В СШ №14, где я учился до седьмого класса, полы были паркетными и
обильно натирались мастикой. На всех переменах малышня первого и второго классов дружно высыпала в коридор и играла во всадников. После разделения на две команды, одни садились на спину другим и должны были стянуть чужого игрока с чужой спины на пол, в результате чего к концу дня мы были как куски промастиченной тряпки.
Вспоминается еще один случай, показывающий мою детскую бестолковость. Из старых пластмассовых расчесок, мыльниц или других пластмассовых предметов мы запускали дымовухи. Почему-то это так и называлось – запустить дымовуху. Эту пластмассу нужно было сломать, сложить вместе и плотно обернуть фольгой. После этого через надорванный уголок фольги пластмасса поджигалась, а открытый огонь надо было задуть так, чтобы дымовуха не горела, а только тлела и дымила. Дым был очень густой и удивительно едкий. Так вот, во время зимних каникул, когда я ходил в цигейковой шубке, мы с пацанами сделали дымовуху, положили её в водосточную трубу пятиэтажного дома и решили посмотреть, как дым пойдет через верх. Но он почему – то весь выходил снизу. Так же, как герои Великой Отечественной Войны закрывали грудью амбразуру врага, я, недолго думая, закрыл своей задницей нижнее отверстие трубы. Я не помню сейчас, пошел ли дым сверху или нет, помню только, что я наглотался дыма, и у меня сильно текли слезы. Когда я пришел домой, мама не могла понять, что же это воняет. Она почувствовала запах, шедший от шубы, и чуть не потеряла сознание. Половину каникул пришлось провести дома, пока шубка болталась на балконе на вешалке.

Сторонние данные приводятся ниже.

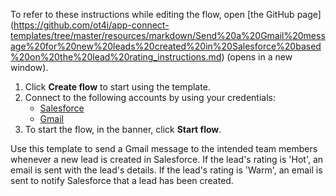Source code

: To refer to these instructions while editing the flow, open [the GitHub page]
(https://github.com/ot4i/app-connect-templates/tree/master/resources/markdown/Send%20a%20Gmail%20message%20for%20new%20leads%20created%20in%20Salesforce%20based%20on%20the%20lead%20rating_instructions.md) (opens in a new window).

1. Click **Create flow** to start using the template.
2. Connect to the following accounts by using your credentials:
   - [Salesforce](https://www.ibm.com/docs/en/app-connect/saas?topic=apps-salesforce) 
   - [Gmail](https://www.ibm.com/docs/en/app-connect/saas?topic=apps-gmail)
3. To start the flow, in the banner, click **Start flow**.

Use this template to send a Gmail message to the intended team members whenever a new lead is created in Salesforce. If the lead's rating is 'Hot', an email is sent with the lead's details. If the lead's rating is 'Warm', an email is sent to notify Salesforce that a lead has been created.







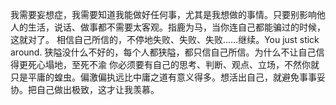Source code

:我需要妄想症，我需要知道我能做好任何事，尤其是我想做的事情。只要别影响他人的生活，说话、做事都不需要太客观。指鹿为马，当你连自己都能骗过的时候，这就对了。
相信自己所信的，不停地失败、失败、失败……继续。You just stick around.
狭隘没什么不好的，每个人都狭隘，都只信自己所信。为什么不让自己信得更死心塌地，至死不渝
你必须要有自己的思考、判断、观点、立场，不然你就只是平庸的蝗虫。偏激偏执远比中庸之道有意义得多。想活出自己，就避免事事妥协。把自己做出极致，这才让我羡慕。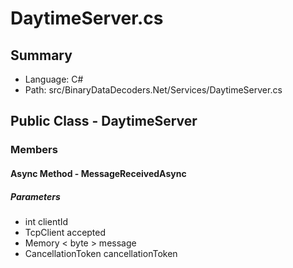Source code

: ﻿# DaytimeServer.cs

## Summary

* Language: C#
* Path: src/BinaryDataDecoders.Net/Services/DaytimeServer.cs

## Public Class - DaytimeServer

### Members

#### Async Method - MessageReceivedAsync

#####  Parameters

 - int clientId 
 - TcpClient accepted 
 - Memory < byte > message 
 - CancellationToken cancellationToken 

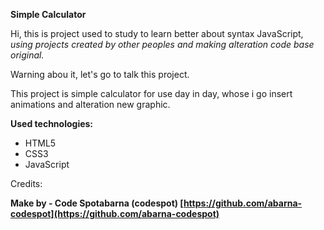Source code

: **Simple Calculator** 

Hi, this is project used to study to learn better about syntax JavaScript, *using projects created by other peoples and making alteration code base original.*

Warning abou it, let's go to talk this project.

This project is simple calculator for use day in day, whose i go insert animations and alteration new graphic.

**Used technologies:**

 - HTML5
 - CSS3
 - JavaScript

Credits:

**Make by - Code Spotabarna (codespot)
[https://github.com/abarna-codespot](https://github.com/abarna-codespot)**
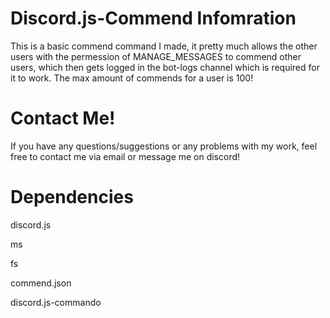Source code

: # Discord.js-Commend Infomration 

This is a basic commend command I made, it pretty much allows the other users with the permession of MANAGE_MESSAGES to commend other users, which then gets logged in the bot-logs channel which is required for it to work. The max amount of commends for a user is 100!

# Contact Me!
 If you have any questions/suggestions or any problems with my work, feel free to contact me via email or message me on discord!

# Dependencies 
discord.js 

ms

fs

commend.json 

discord.js-commando
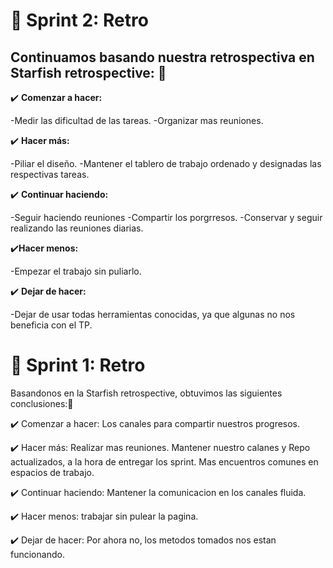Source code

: # :pushpin: Sprint 2: Retro

## Continuamos basando nuestra retrospectiva en Starfish retrospective: :pencil:

:heavy_check_mark: **Comenzar a hacer:**


-Medir las dificultad de las tareas.
-Organizar mas reuniones.

:heavy_check_mark: **Hacer más:**

-Piliar el diseño.
-Mantener el tablero de trabajo ordenado y designadas las respectivas tareas.

:heavy_check_mark: **Continuar haciendo:**

-Seguir haciendo reuniones
-Compartir los porgrresos.
-Conservar y seguir realizando las reuniones diarias.

:heavy_check_mark:**Hacer menos:**

-Empezar el trabajo sin puliarlo.

:heavy_check_mark: **Dejar de hacer:**

-Dejar de usar todas herramientas conocidas, ya que algunas no nos beneficia con el TP. 







# :pushpin: Sprint 1: Retro

Basandonos en la Starfish retrospective, obtuvimos las siguientes conclusiones:📝

✔️ Comenzar a hacer:
Los canales para compartir nuestros progresos.

✔️ Hacer más:
Realizar mas reuniones.
Mantener nuestro calanes y Repo actualizados, a la hora de entregar los sprint.
Mas encuentros comunes en espacios de trabajo.

✔️ Continuar haciendo:
Mantener la comunicacion en los canales fluida.

✔️ Hacer menos:
trabajar sin pulear la pagina.

✔️ Dejar de hacer:
Por ahora no, los metodos tomados nos estan funcionando.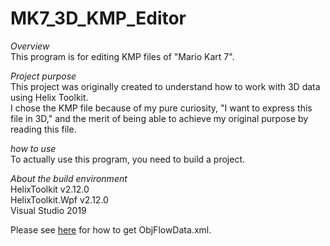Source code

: # MK7_3D_KMP_Editor
  
*Overview*  
This program is for editing KMP files of "Mario Kart 7".  
  
*Project purpose*  
This project was originally created to understand how to work with 3D data using Helix Toolkit.  
I chose the KMP file because of my pure curiosity, "I want to express this file in 3D," and the merit of being able to achieve my original purpose by reading this file.  
  
*how to use*  
To actually use this program, you need to build a project.  
  
*About the build environment*  
HelixToolkit v2.12.0  
HelixToolkit.Wpf v2.12.0  
Visual Studio 2019  

Please see [here](https://github.com/USh-MK78/MK7_3D_KMP_Editor/issues/1#issuecomment-974739010) for how to get ObjFlowData.xml.
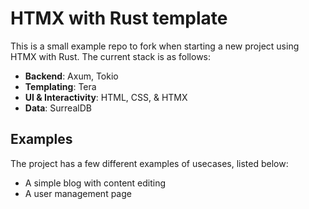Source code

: # HTMX with Rust template
This is a small example repo to fork when starting a new project using HTMX with
Rust. The current stack is as follows:
  - **Backend**: Axum, Tokio
  - **Templating**: Tera
  - **UI & Interactivity**: HTML, CSS, & HTMX
  - **Data**: SurrealDB

## Examples
The project has a few different examples of usecases, listed below:
  - A simple blog with content editing
  - A user management page

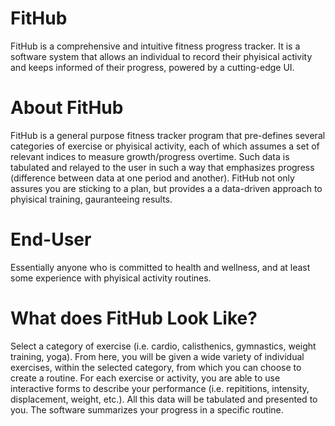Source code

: # FitHub
FitHub is a comprehensive and intuitive fitness progress tracker.
It is a software system that allows an individual to record their phyisical activity and keeps informed of their progress, powered by a cutting-edge UI. 

# About FitHub
FitHub is a general purpose fitness tracker program that pre-defines several categories of exercise or phyisical activity, each of which assumes a set of relevant indices to measure growth/progress overtime. Such data is tabulated and relayed to the user in such a way that emphasizes progress (difference between data at one period and another).
FitHub not only assures you are sticking to a plan, but provides a a data-driven approach to phyisical training, gauranteeing results. 

# End-User
Essentially anyone who is committed to health and wellness, and at least some experience with phyisical activity routines.

# What does FitHub Look Like?
Select a category of exercise (i.e. cardio, calisthenics, gymnastics, weight training, yoga).
From here, you will be given a wide variety of individual exercises, within the selected category, from which you can choose to create a routine. For each exercise or activity, you are able to use interactive forms to describe your performance (i.e. repititions, intensity, displacement, weight, etc.). All this data will be tabulated and presented to you. The software summarizes your progress in a specific routine.


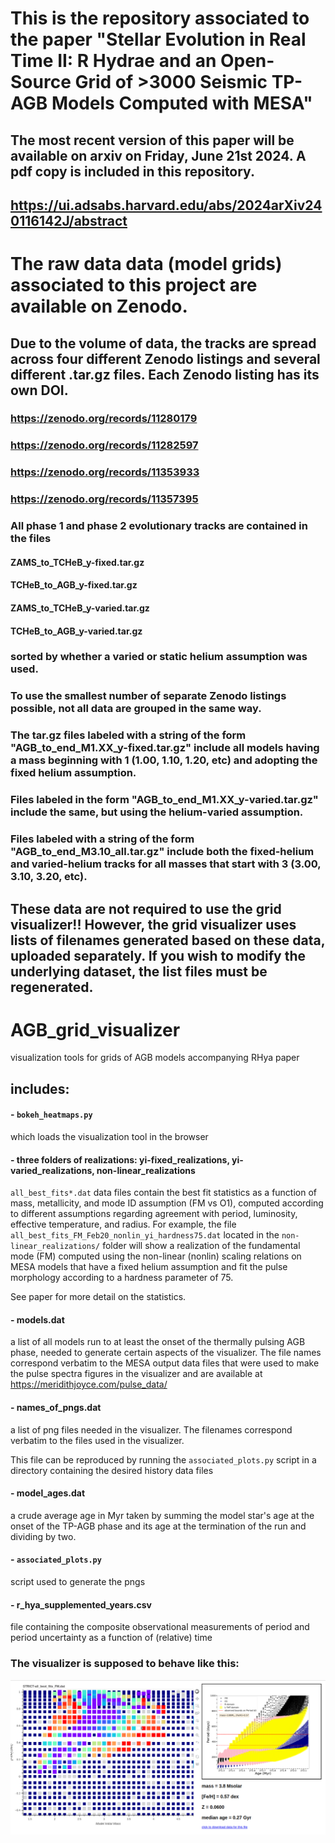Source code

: # This is the repository associated to the paper "Stellar Evolution in Real Time II: R Hydrae and an Open-Source Grid of >3000 Seismic TP-AGB Models Computed with MESA"  
## The most recent version of this paper will be available on arxiv on Friday, June 21st 2024. A pdf copy is included in this repository.
## https://ui.adsabs.harvard.edu/abs/2024arXiv240116142J/abstract

# The raw data data (model grids) associated to this project are available on Zenodo. 
## Due to the volume of data, the tracks are spread across four different Zenodo listings and several different .tar.gz files. Each Zenodo listing has its own DOI.

### https://zenodo.org/records/11280179
### https://zenodo.org/records/11282597
### https://zenodo.org/records/11353933
### https://zenodo.org/records/11357395

### All phase 1 and phase 2 evolutionary tracks are contained in the files 
#### ZAMS_to_TCHeB_y-fixed.tar.gz
#### TCHeB_to_AGB_y-fixed.tar.gz
#### ZAMS_to_TCHeB_y-varied.tar.gz
#### TCHeB_to_AGB_y-varied.tar.gz
### sorted by whether a varied or static helium assumption was used. 


### To use the smallest number of separate Zenodo listings possible, not all data are grouped in the same way. 
### The tar.gz files labeled with a string of the form "AGB_to_end_M1.XX_y-fixed.tar.gz" include all models having a mass beginning with 1 (1.00, 1.10, 1.20, etc) and adopting the fixed helium assumption. 
### Files labeled in the form "AGB_to_end_M1.XX_y-varied.tar.gz" include the same, but using the helium-varied assumption. 

###  Files labeled with a string of the form "AGB_to_end_M3.10_all.tar.gz" include both the fixed-helium and varied-helium tracks for all masses that start with 3 (3.00, 3.10, 3.20, etc).

## These data are not required to use the grid visualizer!! However, the grid visualizer uses lists of filenames generated based on these data, uploaded separately. If you wish to modify the underlying dataset, the list files must be regenerated. 

<!-- ### helium-fixed grid
#### phase 1
ZAMS_to_TCHeB_y-fixed.tar.gz

#### phase 2
TCHeB_to_AGB_y-fixed.tar.gz

#### phase 3
AGB_to_end_M1.XX_y-fixed.tar.gz  
AGB_to_end_M2.XX_y-fixed.tar.gz 
AGB_to_end_M3.XX_y-fixed.tar.gz  
AGB_to_end_M4.XX_y-fixed.tar.gz
AGB_to_end_M5.XX_y-fixed.tar.gz

### helium-varied grid
#### phase 1
ZAMS_to_TCHeB_y-varied.tar.gz

#### phase 2
TCHeB_to_AGB_y-varied.tar.gz

#### phase 3
AGB_to_end_M1.XX_y-varied.tar.gz  
AGB_to_end_M2.XX_y-varied.tar.gz 
AGB_to_end_M3.XX_y-varied.tar.gz  
AGB_to_end_M4.XX_y-varied.tar.gz
AGB_to_end_M5.XX_y-varied.tar.gz



 -->
# AGB_grid_visualizer
visualization tools for grids of AGB models accompanying RHya paper

## includes:
#### - `bokeh_heatmaps.py`
which loads the visualization tool in the browser 
#### - three folders of realizations: yi-fixed_realizations, yi-varied_realizations, non-linear_realizations
`all_best_fits*.dat` data files contain the best fit statistics as a function of mass, metallicity, and mode ID assumption (FM vs O1), computed according to different assumptions regarding agreement with period, luminosity, effective temperature, and radius. For example, the file `all_best_fits_FM_Feb20_nonlin_yi_hardness75.dat` located in the `non-linear_realizations/` folder will show a realization of the fundamental mode (FM) computed using the non-linear (nonlin) scaling relations on MESA models that have a fixed helium assumption and fit the pulse morphology according to a hardness parameter of 75. 
	
<!--  The files with "STRICT" in the prefix correspond to an assumption of hard limits on L, Teff, and R in the initial agreement domain, also referred to as a "top-hat" prior on the classical observations. The maps available for each of these files show the weigthed root-mean-square error (w-rmse) statistc based on agreement between the theoretical and observed period measurements only. 
	
 The files without "STRICT" in the prefix correspond to arbitrarily loose assumptions on the initial agreement between theoretical and obserational Teff, L and R. There are two maps available for each of these files: one showing the w-rmse statistic based on agreement between the theoretical and observed period measurements only (as in the STRICT case), and one showing a w-rmse statistic that considers agreement with period as well as with Teff, L, and R, weighted according to the relative observational uncertainty in each parameter. -->

See paper for more detail on the statistics.  
#### - models.dat
 a list of all models run to at least the onset of the thermally pulsing AGB phase, needed to generate certain aspects of the visualizer. 
 The file names correspond verbatim to the MESA output data files that were used to make the pulse spectra figures in the visualizer and are available at https://meridithjoyce.com/pulse_data/

#### - names_of_pngs.dat
 a list of png files needed in the visualizer. The filenames correspond verbatim to the files used in the visualizer. 
 <!-- The files are availble at https://meridithjoyce.com/images/AGB_grid/Nov28_2023/ and  -->
This file can be reproduced by running the `associated_plots.py` script in a directory containing the desired history data files 

#### - model_ages.dat
 a crude average age in Myr taken by summing the model star's age at the onset of the TP-AGB phase and its age at the termination of the run and dividing by two.  


#### - `associated_plots.py`
  script used to generate the pngs 

#### - r_hya_supplemented_years.csv
  file containing the composite observational measurements of period and period uncertainty as a function of (relative) time


### The visualizer is supposed to behave like this:
![alt text](https://github.com/mjoyceGR/AGB_grid_visualizer/blob/main/visualizer_screenshot.png?raw=true)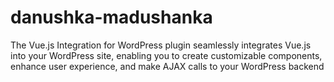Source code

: # danushka-madushanka
The Vue.js Integration for WordPress plugin seamlessly integrates Vue.js into your WordPress site, enabling you to create customizable components, enhance user experience, and make AJAX calls to your WordPress backend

Примерно через год мы с ребятами нашли старый использованный противогаз и решили проверить проходит ли через него такой едкий дым. И хотя дымовуху мы подносили к самому фильтру противогаза, дышать можно было вполне свободно. Все-таки военная промышленность всегда работала у нас на совесть. А когда из интереса решили вдохнуть с обратной стороны фильтра, то чуть глаза не выскочили из орбит. Вот что значит процесс познания на собственном опыте. Только теперь я понимаю, что почувствовала мама, когда понюхала мою шубу.
Одной из жестоких зимних забав было лизание в мороз ручки от подъездной двери. Находился, какой нибудь балбес, которому внушалось, что покрытая инеем металлическая ручка от подъездной двери по вкусу напоминает мороженное, и предлагалось лизнуть её. Язык примерзал мгновенно и намертво. В лучшем случае через несколько минут удавалось спичками подогреть ручку и язык сам отлипал. Причем ручку нагревали те, кто уговаривал её лизнуть. В худшем – язык отдирался с кровью или же балбес стоял у ручки с высунутым языком пока не появлялся кто-нибудь из взрослых и приходилось мычать, чтобы обратить на себя внимание, так как уговорившие лизнуть ручку куда-то исчезали. В этом случае балбес перемещался вокруг дверной оси вместе с поворотом открывающейся двери и ждал еще несколько минут, пока взрослый не возвращался с горячим чайником. Он поливал ручку горячей водой до тех пор, пока язык сам не отмерзал от ручки. Я так хорошо об этом знаю, потому что сам стоял у двери с высунутым языком. После того, как тебя «отлепили» от двери, смыслом всей оставшейся жизни становилось мщение. Отомстить хотелось не столько тем, кто над тобой подшутил, а самому себе, своей глупости. Для этого надо было найти очередного балбеса, лучше двух, а еще лучше, чтобы у каждой двери в каждый подъезд стояло по балбесу с высунутым и примерзшим языком. Только после этого ты понимал, что не самый тупой на этой планете и можно было вздохнуть всей грудью и жить дальше.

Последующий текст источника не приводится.